Thich Nhat Hanh: On Gay is a Gift
Thich Nhat Hanh, the noted Zen monk, poet, teacher who shares these words about the Buddhadharma’s view of “homosexuality” in the latest book, ANSWERS FROM THE HEART.
Q. What is the Buddhist view of homosexuality?
A. The spirit of Buddhism is inclusiveness. Looking deeply into the nature of a cloud, we see the cosmos. A flower is a flower, but if we look deeply into it, we see the cosmos. Everything has a place. The base-the foundation of everything-is the same. When you look at the ocean, you see different kinds of waves, many sizes and shapes, but all the waves have water as their foundation and substance. If you are born gay or lesbian, your ground of being in the same as mine. We are different, but we share the same ground of being. The Protestant theologian Paul Tillich said that God is the ground of being. You should be yourself. If God has created me as a rose, then I should accept myself as a rose. If you are a lesbian, then be a lesbian. Looking deeply into your nature, you will see yourself as you truly are. You will be able to touch the ground of your being and find peace.

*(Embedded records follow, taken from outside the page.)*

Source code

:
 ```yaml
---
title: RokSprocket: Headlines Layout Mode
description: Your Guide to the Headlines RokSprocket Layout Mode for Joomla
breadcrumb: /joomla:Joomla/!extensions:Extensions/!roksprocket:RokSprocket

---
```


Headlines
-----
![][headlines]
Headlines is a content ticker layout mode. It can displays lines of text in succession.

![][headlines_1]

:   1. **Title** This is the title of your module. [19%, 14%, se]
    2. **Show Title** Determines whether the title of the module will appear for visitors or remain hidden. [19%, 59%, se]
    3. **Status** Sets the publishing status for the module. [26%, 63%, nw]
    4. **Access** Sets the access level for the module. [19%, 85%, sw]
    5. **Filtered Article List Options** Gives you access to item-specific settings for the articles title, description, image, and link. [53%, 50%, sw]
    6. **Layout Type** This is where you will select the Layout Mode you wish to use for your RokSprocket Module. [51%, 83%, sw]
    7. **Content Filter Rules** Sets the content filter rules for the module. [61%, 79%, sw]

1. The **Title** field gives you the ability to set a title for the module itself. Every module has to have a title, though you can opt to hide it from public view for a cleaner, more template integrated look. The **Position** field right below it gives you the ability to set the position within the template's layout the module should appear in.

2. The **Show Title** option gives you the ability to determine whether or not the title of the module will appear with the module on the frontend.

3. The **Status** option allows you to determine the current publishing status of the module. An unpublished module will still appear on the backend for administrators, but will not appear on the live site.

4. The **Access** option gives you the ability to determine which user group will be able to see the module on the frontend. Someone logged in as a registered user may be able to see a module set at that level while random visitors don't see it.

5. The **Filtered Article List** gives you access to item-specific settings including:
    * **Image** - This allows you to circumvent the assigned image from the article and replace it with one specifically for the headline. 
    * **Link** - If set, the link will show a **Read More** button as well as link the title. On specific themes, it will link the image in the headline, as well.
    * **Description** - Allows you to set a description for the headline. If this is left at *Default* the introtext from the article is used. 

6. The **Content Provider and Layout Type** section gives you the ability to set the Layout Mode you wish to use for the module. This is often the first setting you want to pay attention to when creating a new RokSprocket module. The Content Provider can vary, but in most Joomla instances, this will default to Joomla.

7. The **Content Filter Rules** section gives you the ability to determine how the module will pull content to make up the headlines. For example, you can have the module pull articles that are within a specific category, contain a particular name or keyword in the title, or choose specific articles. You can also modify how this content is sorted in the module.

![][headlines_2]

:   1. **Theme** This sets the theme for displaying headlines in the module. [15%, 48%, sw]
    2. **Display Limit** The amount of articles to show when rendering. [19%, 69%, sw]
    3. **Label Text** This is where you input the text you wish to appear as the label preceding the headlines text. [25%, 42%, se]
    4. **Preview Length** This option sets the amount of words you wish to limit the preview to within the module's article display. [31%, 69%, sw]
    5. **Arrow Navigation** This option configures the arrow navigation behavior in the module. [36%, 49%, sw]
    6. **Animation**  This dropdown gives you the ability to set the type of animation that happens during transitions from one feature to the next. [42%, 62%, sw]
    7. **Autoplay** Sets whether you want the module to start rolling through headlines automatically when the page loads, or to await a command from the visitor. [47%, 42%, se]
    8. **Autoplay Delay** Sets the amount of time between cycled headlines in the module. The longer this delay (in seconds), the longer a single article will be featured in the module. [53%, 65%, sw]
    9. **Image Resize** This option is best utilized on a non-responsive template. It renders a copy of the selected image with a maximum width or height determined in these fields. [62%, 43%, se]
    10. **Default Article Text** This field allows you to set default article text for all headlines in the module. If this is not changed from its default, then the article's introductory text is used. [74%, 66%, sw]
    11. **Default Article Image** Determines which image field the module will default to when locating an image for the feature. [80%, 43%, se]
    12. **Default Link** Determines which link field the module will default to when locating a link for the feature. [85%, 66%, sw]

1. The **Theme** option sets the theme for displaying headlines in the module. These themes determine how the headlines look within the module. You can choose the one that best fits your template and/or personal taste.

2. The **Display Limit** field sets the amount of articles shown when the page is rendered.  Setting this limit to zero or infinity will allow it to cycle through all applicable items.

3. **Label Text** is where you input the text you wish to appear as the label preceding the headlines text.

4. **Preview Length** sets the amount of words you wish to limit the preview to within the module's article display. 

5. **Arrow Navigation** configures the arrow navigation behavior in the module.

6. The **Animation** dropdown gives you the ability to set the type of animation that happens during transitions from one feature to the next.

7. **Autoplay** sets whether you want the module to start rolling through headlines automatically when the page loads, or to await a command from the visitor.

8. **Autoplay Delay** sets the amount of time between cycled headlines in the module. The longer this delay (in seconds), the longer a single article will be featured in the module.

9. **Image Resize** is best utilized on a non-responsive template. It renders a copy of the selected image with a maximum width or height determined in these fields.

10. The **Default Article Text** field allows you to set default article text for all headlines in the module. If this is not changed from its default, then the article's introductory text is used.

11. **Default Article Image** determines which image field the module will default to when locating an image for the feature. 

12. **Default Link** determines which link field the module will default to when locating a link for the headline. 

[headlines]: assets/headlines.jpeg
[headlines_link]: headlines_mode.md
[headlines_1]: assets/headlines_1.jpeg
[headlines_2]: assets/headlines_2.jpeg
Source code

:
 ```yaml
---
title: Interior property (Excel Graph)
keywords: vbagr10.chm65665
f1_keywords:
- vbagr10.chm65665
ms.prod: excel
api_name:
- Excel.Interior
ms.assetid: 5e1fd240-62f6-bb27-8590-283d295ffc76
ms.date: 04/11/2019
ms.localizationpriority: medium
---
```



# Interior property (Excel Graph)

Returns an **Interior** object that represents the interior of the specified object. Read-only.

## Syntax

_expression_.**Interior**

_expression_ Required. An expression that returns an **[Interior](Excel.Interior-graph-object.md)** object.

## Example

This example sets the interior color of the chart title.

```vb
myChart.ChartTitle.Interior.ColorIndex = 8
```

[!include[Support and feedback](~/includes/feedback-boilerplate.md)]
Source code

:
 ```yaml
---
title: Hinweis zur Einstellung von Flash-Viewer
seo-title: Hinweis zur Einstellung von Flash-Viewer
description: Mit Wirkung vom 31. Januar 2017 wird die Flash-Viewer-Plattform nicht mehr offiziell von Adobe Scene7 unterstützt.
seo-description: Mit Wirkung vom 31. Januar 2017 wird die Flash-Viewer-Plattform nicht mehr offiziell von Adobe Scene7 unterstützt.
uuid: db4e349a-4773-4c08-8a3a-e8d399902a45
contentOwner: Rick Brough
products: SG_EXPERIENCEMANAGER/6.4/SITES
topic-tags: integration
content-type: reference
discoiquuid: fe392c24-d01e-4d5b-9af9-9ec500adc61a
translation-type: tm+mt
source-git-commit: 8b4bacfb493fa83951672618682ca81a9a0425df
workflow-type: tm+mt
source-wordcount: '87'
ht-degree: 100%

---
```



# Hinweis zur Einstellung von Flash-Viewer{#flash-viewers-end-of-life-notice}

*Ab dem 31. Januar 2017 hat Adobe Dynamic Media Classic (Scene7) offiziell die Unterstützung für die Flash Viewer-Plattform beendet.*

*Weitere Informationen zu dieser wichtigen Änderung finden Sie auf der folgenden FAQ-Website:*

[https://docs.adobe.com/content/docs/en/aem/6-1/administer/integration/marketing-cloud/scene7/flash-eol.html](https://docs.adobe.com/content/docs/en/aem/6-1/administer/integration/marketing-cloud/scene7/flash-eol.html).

If you’re a victim of discrimination, then your way to emancipation is not simply by crying out against injustice. Injustice cannot be repaired by recognition alone, but by your capacity to touch the ground of your being. Discrimination, intolerance, and suppression stem from lack of knowledge and lack of understanding. If you’re capable of touching the ground of your being, you can be released from the suffering that has been created in you through discrimination and oppression.
Someone who discriminates against you, because of your race or the color of your skin or your sexual orientation, is ignorant. He doesn’t know his own ground of being. He doesn’t realize that we all share the same ground of being; that is why he can discriminate against you.
Someone who discriminates against others and causes them to suffer is someone who is not happy with himself. Once you’ve touched the depth and the nature of your ground of being, you’ll be equipped with the kind of understanding that can give rise to compassion and tolerance, and you will be capable of forgiving even those who discriminate against you. Don’t believe that relief or justice will come through society alone. True emancipation lies in your capacity to look deeply.
When you suffer because of discrimination, there’s always an urge to speak out. But even if you spend a thousand years speaking out, your suffering won’t be relieved. Only through deep understanding and liberation from ignorance can you be liberated from your suffering.
When you break through to the truth, compassion springs up like a stream of water. With that compassion, you can embrace even the people who have persecuted you. When you’re motivated by desire to help those who are victims of ignorance, only then are you free from your suffering and feelings of violation. Don’t wait for things to change around you. You have to practice liberating yourself. Then you will be equipped with the power of compassion and understanding, the only kind of power that can help transform an environment full of injustice and discrimination. You have to become such a person-one who can embody tolerance, understanding, and compassion. You transform yourself into an instrument for social change and change in the collective consciousness of mankind.
Thich Nhat Hanh, Answers from the Heart: Practical Responses To Life’s Burning Questions (Berkeley: Parallax Press, 2009), 119-122.